Chairman Jerome Powell emphasized the need for "greater confidence" that inflation is firmly on track to reach the 2% target before committing to rate cuts. This cautious approach reflects the Fed's commitment to avoiding a premature easing of monetary policy that could reignite inflationary pressures.
The Fed's projections for future rate cuts are subject to change based on evolving economic conditions. The "dot plot," which represents each Federal Reserve official's expectations for future interest rates, will be closely scrutinized for any shifts in sentiment. Some analysts suggest that the Fed might reduce the number of projected rate cuts to one or potentially push them further into 2026.
The Fed's decisions have implications for consumers and businesses alike. Holding rates steady is welcome news for savers who benefit from higher interest rates on savings accounts and certificates of deposit (CDs). However, borrowers may have to wait longer for lower borrowing costs on mortgages, auto loans, and other forms of credit.

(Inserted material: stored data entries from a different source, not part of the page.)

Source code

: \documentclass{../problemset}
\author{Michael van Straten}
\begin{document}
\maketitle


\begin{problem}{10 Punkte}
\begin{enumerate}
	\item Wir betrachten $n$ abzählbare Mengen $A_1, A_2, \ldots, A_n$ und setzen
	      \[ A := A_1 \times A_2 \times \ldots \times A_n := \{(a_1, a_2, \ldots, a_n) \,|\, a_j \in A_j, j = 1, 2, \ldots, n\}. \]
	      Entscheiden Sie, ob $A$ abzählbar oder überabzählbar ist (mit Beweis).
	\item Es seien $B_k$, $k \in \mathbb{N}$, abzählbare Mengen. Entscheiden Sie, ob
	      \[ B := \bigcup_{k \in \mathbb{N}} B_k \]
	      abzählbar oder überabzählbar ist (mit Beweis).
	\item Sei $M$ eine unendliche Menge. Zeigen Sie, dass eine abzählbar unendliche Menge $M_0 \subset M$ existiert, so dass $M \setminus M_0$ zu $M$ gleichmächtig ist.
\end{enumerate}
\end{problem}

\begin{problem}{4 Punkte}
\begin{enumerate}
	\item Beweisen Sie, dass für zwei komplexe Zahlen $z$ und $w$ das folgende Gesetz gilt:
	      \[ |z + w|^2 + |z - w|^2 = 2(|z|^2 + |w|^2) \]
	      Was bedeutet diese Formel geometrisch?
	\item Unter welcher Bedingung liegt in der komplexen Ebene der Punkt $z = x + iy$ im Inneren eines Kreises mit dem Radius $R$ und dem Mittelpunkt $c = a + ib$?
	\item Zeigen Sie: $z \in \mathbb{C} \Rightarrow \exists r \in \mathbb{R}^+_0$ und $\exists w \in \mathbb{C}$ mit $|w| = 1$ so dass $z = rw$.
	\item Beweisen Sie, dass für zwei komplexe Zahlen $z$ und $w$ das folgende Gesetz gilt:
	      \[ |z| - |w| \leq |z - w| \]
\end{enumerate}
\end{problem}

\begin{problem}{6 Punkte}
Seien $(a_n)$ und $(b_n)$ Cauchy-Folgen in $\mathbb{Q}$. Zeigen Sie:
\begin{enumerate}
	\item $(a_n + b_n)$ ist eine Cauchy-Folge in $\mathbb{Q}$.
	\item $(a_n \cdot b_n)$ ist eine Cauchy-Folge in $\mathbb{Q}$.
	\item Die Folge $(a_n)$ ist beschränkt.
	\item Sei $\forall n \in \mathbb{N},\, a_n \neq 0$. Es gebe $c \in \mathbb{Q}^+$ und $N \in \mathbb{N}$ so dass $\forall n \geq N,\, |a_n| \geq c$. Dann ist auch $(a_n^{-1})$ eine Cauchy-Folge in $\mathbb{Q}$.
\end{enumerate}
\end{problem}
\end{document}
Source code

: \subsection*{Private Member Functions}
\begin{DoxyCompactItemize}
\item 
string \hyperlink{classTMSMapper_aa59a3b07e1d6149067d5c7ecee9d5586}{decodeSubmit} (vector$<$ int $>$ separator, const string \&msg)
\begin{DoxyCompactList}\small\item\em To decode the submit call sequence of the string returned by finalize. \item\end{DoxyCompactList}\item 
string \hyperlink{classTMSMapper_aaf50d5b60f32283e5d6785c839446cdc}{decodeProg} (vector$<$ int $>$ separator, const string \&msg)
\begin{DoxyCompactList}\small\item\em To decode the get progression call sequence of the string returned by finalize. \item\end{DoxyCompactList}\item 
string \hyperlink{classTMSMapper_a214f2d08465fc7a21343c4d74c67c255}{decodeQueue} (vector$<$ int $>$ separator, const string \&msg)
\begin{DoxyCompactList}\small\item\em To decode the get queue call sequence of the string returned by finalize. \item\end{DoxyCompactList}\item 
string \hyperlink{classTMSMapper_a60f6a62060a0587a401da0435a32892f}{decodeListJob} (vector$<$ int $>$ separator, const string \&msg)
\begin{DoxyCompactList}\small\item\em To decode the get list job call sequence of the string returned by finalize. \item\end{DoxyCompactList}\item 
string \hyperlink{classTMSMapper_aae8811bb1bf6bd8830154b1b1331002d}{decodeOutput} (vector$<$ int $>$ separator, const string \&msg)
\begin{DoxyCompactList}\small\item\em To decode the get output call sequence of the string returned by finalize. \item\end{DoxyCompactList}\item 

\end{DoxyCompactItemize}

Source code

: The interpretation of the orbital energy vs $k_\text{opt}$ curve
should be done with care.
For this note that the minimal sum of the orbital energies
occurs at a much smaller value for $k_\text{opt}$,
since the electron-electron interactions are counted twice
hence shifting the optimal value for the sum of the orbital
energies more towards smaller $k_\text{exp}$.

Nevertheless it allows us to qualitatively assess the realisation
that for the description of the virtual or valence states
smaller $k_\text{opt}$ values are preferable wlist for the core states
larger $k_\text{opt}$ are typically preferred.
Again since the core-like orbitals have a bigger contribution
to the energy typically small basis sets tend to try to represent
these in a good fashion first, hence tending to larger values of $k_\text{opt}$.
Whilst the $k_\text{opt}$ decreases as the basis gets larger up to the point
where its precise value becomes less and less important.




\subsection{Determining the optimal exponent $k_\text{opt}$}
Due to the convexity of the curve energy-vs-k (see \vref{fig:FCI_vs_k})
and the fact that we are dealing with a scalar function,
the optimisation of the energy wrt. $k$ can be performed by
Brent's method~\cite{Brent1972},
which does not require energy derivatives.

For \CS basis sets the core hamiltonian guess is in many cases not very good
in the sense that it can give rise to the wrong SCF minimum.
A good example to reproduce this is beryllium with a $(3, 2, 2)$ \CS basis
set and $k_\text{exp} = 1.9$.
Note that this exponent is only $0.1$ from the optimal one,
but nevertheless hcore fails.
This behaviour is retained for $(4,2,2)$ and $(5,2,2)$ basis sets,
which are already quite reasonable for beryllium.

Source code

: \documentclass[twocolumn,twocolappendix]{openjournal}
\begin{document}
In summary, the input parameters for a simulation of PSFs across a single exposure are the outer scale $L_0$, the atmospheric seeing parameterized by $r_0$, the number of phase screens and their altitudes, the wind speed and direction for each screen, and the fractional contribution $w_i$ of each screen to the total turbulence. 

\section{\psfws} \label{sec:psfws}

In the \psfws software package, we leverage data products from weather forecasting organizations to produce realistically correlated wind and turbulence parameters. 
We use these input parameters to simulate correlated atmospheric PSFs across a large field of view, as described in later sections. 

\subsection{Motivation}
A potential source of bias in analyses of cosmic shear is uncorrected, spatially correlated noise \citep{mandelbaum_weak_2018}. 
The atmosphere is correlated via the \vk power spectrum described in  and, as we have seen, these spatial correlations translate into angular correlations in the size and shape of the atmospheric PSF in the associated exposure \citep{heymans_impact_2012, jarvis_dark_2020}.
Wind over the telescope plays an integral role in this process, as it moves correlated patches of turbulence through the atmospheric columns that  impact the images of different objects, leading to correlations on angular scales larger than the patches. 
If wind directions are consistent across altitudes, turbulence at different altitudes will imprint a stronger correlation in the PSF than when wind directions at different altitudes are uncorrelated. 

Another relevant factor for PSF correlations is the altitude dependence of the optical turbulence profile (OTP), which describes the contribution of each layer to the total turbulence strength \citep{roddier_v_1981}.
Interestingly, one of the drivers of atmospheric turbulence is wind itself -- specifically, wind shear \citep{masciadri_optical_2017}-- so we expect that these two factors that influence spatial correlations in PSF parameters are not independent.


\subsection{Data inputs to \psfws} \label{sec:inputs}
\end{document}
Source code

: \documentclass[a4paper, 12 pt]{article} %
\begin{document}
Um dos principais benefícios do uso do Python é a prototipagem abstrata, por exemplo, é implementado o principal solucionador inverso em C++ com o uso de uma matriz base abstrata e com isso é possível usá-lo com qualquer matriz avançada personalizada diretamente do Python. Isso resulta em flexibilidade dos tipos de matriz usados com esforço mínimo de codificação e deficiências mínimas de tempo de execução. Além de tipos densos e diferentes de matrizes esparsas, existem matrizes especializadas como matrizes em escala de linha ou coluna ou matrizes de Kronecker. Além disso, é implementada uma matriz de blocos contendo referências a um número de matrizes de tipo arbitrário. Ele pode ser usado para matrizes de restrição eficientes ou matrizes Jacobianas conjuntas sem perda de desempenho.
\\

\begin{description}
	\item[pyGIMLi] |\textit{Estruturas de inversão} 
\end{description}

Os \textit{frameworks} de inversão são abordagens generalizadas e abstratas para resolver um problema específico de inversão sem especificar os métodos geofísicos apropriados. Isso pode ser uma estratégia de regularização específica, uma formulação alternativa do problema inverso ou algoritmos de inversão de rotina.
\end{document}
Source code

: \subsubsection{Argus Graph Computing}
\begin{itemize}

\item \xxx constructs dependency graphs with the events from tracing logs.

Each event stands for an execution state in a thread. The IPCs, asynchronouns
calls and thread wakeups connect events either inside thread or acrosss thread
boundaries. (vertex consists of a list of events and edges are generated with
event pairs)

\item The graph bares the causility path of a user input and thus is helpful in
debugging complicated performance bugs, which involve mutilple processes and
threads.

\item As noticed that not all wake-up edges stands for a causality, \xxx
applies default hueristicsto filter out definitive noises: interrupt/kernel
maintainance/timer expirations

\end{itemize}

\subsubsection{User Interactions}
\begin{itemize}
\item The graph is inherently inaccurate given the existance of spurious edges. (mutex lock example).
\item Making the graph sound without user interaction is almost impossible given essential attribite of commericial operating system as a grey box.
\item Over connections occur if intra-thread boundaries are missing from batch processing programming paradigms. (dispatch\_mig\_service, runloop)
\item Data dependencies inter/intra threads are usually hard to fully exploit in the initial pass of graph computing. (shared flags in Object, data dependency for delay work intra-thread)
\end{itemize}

Looking ahead, the Fed will continue to carefully monitor economic data, including inflation, labor market indicators, and global economic developments. The central bank has reiterated its commitment to data dependency, meaning that future policy decisions will be guided by incoming information and the evolving economic outlook. The next key indicator to watch will be the GDP growth and inflation. While a rebound is expected in the second quarter of 2025 (+0.9% q/q), the average annual growth rate should lower to +1.7% for the year. Changes in economic policy should lead to a rise in inflation, up to +3.5% a/a in Q2-2026.